• [Records provided]:
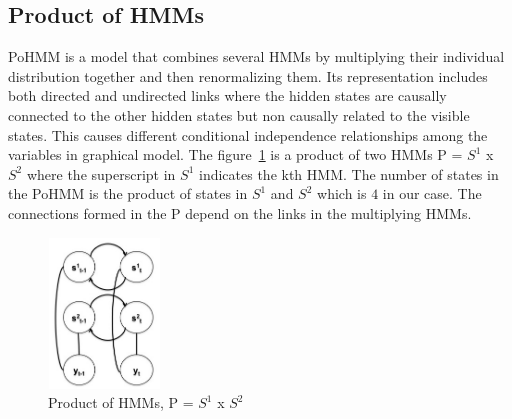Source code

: \documentclass{sig-alternate}
\begin{document}

\subsection{Product of HMMs}
\label {sec:pohmm}
PoHMM is a model that combines several HMMs by multiplying their individual distribution together and then renormalizing them. Its representation includes both directed and undirected links where the hidden states are causally connected to the other hidden states but non causally related to the visible states. This causes different conditional independence relationships among the variables in graphical model. 
The figure~\ref{fig:product} is a product of two HMMs P = $S^1$ x $S^2$ where the superscript in $S^1$ indicates the kth HMM. The number of states in the PoHMM is the product of states in $S^1$ and $S^2$ which is $4$ in our case. The connections formed in the P depend on the links in the multiplying HMMs. 



 \begin{figure}[t]
\centering
\includegraphics[width=3cm,height=4cm]{product.jpg}
\caption{Product of HMMs, P = $S^{1}$ x $S^2$}
\label{fig:product}
\end{figure}
\end{document}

• [Exercise]:
All of the records need to be reproduced exactly, with each picture omitted.

• [Task answer]:
Source code

: \documentclass{sig-alternate}
\begin{document}

\subsection{Product of HMMs}
\label {sec:pohmm}
PoHMM is a model that combines several HMMs by multiplying their individual distribution together and then renormalizing them. Its representation includes both directed and undirected links where the hidden states are causally connected to the other hidden states but non causally related to the visible states. This causes different conditional independence relationships among the variables in graphical model. 
The figure~\ref{fig:product} is a product of two HMMs P = $S^1$ x $S^2$ where the superscript in $S^1$ indicates the kth HMM. The number of states in the PoHMM is the product of states in $S^1$ and $S^2$ which is $4$ in our case. The connections formed in the P depend on the links in the multiplying HMMs. 



 \begin{figure}[t]
\centering
\includegraphics[width=3cm,height=4cm]{product.jpg}
\caption{Product of HMMs, P = $S^{1}$ x $S^2$}
\label{fig:product}
\end{figure}
\end{document}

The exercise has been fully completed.